→ **ACTION ITEM**: Take each line of the entries below that contains "grey" and copy it.

→ **GIVEN DATA**:
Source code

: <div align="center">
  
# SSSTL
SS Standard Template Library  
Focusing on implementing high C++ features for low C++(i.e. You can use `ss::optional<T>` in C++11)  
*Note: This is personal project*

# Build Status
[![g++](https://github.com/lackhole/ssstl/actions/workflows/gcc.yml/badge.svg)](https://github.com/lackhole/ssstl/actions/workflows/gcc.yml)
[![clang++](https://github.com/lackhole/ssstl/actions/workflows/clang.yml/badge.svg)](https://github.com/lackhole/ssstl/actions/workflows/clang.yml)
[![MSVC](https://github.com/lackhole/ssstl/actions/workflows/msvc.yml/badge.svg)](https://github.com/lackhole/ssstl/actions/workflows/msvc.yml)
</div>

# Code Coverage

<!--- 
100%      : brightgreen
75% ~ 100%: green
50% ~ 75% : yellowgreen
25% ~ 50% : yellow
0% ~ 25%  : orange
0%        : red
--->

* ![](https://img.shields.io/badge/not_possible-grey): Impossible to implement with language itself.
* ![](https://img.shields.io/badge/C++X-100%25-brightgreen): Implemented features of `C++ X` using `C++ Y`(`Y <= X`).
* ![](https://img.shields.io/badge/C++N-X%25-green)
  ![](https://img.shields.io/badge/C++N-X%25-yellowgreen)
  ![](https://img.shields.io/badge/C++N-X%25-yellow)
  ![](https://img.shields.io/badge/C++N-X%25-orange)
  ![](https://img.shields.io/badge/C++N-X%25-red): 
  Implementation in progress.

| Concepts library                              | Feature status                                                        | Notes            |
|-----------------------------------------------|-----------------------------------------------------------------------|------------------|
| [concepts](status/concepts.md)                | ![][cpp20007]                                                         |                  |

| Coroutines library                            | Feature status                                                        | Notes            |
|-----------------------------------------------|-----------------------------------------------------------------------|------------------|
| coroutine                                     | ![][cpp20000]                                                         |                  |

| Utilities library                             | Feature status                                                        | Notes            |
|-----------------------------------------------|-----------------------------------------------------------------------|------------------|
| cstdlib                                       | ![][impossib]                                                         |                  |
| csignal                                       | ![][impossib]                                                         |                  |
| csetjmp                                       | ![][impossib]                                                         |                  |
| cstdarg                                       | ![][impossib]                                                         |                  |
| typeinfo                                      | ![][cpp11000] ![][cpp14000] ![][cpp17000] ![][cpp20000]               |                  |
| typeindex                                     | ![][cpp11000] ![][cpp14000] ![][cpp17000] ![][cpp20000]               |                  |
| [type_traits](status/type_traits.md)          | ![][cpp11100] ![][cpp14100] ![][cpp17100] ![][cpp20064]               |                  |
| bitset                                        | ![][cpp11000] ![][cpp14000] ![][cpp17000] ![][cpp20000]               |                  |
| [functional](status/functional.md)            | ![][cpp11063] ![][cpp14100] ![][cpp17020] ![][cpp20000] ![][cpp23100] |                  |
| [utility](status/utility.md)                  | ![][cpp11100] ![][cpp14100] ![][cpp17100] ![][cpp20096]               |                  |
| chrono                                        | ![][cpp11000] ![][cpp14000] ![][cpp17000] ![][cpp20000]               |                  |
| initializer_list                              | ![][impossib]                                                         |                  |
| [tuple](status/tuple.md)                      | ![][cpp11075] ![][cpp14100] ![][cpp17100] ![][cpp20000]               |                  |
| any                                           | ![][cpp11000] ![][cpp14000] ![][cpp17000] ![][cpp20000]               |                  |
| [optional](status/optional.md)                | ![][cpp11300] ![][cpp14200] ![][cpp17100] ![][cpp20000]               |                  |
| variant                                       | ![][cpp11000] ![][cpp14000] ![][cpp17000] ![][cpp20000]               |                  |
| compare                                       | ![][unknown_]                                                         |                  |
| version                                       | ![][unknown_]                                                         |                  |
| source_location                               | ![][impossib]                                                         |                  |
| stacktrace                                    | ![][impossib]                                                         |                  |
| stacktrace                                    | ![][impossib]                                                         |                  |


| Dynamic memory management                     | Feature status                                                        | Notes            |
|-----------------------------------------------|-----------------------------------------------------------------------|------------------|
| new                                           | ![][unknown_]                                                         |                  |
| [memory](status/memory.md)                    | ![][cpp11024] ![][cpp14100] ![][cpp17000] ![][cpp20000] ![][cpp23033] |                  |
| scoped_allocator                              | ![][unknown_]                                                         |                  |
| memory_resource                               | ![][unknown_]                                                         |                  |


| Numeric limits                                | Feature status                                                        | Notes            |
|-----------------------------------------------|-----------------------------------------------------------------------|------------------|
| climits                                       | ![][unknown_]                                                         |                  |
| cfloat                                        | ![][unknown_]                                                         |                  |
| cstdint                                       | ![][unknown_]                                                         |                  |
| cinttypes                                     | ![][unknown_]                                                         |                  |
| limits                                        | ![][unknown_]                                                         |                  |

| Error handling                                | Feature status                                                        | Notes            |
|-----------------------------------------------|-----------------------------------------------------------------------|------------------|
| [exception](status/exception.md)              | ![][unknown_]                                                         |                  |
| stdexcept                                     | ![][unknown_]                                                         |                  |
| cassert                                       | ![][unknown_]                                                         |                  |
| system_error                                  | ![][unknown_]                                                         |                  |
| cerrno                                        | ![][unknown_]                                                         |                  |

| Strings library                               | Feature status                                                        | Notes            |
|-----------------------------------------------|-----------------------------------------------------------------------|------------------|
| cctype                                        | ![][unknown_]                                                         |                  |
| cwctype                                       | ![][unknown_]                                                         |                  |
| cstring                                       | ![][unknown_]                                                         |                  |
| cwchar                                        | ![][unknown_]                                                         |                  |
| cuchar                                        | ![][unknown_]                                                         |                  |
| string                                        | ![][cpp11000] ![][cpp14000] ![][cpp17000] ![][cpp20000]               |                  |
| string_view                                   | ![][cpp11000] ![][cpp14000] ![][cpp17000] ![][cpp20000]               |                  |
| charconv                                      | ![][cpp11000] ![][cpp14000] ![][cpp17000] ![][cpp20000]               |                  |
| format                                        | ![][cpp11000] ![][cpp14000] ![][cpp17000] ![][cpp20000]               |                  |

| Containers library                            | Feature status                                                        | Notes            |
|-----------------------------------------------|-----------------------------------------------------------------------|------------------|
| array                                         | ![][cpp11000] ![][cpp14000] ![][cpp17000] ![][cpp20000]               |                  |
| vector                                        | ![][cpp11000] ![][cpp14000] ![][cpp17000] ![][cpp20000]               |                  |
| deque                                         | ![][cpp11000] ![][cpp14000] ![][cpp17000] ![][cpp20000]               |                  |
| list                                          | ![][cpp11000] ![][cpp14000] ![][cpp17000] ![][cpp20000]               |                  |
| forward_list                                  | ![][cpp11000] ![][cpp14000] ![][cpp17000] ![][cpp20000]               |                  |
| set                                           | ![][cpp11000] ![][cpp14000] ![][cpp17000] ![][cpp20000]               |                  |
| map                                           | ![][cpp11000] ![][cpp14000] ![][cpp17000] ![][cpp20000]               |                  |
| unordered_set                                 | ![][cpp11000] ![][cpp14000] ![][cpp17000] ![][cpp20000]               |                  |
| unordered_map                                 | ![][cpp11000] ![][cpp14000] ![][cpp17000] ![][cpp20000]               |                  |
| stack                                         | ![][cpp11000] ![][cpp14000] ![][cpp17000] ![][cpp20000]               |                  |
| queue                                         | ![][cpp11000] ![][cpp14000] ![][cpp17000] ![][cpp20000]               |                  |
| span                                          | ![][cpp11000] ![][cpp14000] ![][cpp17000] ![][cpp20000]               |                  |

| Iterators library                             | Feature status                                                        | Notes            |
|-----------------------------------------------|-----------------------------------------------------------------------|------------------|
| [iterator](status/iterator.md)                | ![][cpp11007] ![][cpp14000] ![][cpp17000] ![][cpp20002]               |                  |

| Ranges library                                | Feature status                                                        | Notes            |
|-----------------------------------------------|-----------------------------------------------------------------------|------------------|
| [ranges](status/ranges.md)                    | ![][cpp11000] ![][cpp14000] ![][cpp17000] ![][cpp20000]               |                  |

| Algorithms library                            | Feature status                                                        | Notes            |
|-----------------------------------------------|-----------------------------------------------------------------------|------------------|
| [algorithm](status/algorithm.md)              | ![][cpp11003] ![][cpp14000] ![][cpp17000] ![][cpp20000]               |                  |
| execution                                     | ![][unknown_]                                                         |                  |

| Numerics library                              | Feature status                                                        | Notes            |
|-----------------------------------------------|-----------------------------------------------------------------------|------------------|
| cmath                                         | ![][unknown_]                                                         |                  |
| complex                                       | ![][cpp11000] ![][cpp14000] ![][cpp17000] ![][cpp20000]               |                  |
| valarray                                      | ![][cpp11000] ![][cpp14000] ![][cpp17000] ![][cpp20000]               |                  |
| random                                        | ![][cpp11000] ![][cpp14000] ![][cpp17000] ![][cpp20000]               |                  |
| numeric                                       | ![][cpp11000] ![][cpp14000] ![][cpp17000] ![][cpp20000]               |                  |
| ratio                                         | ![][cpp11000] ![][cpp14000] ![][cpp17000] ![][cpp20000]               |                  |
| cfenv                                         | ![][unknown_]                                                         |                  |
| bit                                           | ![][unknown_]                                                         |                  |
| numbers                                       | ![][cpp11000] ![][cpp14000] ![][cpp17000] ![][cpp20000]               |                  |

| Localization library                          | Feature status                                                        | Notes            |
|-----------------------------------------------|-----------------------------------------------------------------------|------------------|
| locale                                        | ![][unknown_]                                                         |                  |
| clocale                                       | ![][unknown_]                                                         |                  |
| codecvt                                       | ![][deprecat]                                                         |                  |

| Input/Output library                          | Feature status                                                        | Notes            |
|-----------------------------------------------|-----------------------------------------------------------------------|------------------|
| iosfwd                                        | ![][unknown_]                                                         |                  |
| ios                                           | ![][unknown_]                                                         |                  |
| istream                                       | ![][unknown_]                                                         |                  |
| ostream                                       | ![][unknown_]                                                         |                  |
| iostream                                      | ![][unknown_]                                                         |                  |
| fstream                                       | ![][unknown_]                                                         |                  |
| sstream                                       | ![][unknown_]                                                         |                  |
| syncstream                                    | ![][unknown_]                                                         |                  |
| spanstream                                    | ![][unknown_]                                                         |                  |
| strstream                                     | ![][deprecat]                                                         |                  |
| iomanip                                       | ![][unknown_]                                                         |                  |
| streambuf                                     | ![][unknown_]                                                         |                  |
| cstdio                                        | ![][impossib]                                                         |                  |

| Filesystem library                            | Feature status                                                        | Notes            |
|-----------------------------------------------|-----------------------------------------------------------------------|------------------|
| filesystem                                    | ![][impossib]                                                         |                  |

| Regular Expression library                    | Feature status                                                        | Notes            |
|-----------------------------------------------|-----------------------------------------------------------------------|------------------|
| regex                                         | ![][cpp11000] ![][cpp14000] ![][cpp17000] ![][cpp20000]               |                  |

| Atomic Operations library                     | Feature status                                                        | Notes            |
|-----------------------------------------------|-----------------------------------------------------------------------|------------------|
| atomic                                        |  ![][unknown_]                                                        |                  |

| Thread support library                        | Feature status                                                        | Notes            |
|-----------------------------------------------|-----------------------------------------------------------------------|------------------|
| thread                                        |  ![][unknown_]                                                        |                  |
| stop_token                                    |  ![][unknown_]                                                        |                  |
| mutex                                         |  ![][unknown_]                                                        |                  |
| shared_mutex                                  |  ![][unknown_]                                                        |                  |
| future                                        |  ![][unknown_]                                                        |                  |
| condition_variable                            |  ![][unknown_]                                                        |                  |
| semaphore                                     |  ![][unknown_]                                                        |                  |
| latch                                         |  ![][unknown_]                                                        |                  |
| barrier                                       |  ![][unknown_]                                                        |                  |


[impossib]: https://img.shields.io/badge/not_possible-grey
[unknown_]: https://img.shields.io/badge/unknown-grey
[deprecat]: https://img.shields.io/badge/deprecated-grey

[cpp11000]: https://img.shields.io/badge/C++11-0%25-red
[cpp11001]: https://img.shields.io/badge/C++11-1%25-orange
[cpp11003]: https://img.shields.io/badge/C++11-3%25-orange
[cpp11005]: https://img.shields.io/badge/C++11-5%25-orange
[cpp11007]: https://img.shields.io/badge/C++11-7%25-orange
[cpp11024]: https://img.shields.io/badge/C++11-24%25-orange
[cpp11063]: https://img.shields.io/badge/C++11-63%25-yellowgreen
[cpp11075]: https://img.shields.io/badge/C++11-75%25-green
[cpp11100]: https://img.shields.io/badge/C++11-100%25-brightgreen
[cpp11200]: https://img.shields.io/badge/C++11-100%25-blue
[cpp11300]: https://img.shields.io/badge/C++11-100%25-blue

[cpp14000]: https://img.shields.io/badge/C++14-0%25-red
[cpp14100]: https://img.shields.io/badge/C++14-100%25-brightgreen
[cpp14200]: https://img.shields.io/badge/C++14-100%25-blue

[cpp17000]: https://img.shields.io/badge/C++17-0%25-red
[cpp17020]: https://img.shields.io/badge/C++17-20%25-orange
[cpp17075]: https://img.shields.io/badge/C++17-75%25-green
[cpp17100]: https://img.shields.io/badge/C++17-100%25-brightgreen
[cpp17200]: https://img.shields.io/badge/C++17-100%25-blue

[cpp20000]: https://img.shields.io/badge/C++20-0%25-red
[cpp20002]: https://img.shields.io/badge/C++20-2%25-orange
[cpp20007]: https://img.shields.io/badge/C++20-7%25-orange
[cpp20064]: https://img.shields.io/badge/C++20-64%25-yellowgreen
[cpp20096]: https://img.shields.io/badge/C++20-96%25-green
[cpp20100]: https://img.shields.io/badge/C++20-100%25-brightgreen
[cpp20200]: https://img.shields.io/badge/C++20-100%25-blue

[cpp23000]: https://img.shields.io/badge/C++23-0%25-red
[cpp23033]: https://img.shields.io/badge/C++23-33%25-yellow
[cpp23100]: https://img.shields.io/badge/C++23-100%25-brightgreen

→ **EXERCISE SOLUTION**:
* ![](https://img.shields.io/badge/not_possible-grey): Impossible to implement with language itself.
[impossib]: https://img.shields.io/badge/not_possible-grey
[unknown_]: https://img.shields.io/badge/unknown-grey
[deprecat]: https://img.shields.io/badge/deprecated-grey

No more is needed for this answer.